• **Work instruction**:
Starting with the line that contains "(-2,3),\ (-3,5),\ (-4,7),\ (-5,9),\ \ldots" and stopping after the line that contains "not global volume", copy the entries below exactly. Include nothing else.

Dataset entries:
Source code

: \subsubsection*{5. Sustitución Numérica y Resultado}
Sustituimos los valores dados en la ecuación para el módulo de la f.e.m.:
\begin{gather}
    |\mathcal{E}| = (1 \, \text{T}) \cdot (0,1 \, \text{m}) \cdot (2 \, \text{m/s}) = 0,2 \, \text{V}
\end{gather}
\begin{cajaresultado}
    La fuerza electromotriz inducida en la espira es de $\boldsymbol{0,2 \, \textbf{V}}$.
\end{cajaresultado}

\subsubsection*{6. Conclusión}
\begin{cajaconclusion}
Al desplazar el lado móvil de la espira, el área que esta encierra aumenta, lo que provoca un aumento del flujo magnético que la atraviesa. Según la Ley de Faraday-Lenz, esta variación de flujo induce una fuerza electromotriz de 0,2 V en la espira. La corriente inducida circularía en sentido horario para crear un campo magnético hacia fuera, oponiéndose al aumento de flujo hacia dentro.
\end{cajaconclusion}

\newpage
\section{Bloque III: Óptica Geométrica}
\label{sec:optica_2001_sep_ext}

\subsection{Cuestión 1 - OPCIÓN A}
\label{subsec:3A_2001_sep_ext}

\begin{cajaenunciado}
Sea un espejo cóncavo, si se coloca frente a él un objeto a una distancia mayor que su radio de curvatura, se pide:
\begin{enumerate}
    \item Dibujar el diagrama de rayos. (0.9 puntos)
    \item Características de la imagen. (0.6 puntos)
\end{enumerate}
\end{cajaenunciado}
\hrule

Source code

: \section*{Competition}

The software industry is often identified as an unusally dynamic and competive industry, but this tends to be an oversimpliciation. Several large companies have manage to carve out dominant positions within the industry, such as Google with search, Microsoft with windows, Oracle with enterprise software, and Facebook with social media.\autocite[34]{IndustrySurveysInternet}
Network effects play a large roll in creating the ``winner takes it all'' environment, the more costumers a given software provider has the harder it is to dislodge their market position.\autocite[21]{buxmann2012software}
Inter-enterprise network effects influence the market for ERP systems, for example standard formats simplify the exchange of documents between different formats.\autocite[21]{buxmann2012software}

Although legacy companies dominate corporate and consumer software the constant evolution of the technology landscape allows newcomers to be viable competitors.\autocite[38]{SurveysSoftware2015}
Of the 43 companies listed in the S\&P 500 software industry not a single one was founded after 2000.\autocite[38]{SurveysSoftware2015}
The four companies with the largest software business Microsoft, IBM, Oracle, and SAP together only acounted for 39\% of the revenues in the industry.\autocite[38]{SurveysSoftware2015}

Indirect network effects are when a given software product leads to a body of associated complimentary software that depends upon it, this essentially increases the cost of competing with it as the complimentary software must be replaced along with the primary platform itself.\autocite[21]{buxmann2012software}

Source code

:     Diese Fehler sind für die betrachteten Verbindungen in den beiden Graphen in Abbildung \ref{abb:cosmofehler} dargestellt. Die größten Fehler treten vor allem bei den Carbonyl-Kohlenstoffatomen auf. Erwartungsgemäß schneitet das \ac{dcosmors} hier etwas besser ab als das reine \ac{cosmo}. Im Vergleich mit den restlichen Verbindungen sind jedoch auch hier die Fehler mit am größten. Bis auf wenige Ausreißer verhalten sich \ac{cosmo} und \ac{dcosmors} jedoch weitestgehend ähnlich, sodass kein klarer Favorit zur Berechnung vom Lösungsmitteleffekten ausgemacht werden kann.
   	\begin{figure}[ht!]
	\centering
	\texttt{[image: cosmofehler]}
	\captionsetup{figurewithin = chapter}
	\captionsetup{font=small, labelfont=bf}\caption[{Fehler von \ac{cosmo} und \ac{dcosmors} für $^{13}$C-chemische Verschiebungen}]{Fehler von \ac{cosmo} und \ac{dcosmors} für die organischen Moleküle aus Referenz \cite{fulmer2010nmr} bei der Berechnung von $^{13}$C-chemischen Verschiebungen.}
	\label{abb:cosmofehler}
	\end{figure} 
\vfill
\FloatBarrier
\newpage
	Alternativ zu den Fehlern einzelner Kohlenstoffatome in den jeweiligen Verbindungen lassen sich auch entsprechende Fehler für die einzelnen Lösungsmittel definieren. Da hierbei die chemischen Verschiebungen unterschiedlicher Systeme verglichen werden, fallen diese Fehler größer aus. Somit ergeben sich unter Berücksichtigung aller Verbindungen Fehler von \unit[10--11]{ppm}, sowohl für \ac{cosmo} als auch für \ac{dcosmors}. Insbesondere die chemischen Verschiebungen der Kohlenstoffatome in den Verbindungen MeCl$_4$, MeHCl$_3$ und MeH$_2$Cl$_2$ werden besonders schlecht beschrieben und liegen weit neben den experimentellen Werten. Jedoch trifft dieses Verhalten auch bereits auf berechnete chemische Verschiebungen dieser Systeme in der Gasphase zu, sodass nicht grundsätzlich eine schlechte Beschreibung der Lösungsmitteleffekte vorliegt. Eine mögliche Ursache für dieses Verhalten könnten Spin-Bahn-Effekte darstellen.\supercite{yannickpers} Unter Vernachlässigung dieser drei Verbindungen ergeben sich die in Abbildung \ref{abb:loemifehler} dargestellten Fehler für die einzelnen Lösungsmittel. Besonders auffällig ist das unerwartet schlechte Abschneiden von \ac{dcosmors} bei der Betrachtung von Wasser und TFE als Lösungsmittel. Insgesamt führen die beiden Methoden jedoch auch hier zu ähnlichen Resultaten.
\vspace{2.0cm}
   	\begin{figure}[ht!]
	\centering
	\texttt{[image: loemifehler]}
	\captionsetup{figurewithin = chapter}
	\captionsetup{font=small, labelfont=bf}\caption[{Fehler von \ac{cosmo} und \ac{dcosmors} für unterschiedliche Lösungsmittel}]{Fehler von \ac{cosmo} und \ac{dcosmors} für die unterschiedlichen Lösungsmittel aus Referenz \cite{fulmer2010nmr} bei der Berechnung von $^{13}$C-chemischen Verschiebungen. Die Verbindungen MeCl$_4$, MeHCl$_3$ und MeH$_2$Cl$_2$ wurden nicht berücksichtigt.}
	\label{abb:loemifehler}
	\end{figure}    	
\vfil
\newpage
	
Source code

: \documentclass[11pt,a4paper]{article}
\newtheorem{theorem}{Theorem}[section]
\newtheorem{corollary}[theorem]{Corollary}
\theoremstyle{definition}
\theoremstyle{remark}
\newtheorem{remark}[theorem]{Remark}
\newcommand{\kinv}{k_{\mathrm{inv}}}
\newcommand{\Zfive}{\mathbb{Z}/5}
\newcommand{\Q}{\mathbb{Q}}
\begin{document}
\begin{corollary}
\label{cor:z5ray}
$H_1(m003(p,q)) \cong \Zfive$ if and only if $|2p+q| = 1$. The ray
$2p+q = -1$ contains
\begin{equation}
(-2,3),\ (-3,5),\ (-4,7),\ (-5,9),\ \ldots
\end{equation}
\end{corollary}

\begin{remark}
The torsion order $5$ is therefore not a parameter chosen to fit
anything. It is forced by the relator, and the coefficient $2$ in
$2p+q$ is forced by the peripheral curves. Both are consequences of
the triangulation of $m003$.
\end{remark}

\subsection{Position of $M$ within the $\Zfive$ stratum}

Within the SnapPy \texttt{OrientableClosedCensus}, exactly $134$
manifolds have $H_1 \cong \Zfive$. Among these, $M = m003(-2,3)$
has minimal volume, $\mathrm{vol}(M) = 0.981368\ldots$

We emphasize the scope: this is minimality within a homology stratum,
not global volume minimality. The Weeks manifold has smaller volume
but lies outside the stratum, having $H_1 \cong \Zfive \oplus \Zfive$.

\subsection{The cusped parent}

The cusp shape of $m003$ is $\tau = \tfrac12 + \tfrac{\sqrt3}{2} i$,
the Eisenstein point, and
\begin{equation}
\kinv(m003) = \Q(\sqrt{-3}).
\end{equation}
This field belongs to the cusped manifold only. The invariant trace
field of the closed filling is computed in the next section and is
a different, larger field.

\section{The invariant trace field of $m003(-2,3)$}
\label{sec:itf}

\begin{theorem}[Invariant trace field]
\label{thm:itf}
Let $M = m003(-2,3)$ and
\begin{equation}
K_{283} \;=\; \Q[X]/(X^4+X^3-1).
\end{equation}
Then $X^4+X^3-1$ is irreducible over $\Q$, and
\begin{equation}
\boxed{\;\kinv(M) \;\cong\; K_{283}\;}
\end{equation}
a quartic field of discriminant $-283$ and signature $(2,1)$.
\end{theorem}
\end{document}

• **Solution to the problem**:
(-2,3),\ (-3,5),\ (-4,7),\ (-5,9),\ \ldots
\end{equation}
\end{corollary}

\begin{remark}
The torsion order $5$ is therefore not a parameter chosen to fit
anything. It is forced by the relator, and the coefficient $2$ in
$2p+q$ is forced by the peripheral curves. Both are consequences of
the triangulation of $m003$.
\end{remark}

\subsection{Position of $M$ within the $\Zfive$ stratum}

Within the SnapPy \texttt{OrientableClosedCensus}, exactly $134$
manifolds have $H_1 \cong \Zfive$. Among these, $M = m003(-2,3)$
has minimal volume, $\mathrm{vol}(M) = 0.981368\ldots$

We emphasize the scope: this is minimality within a homology stratum,
not global volume minimality. The Weeks manifold has smaller volume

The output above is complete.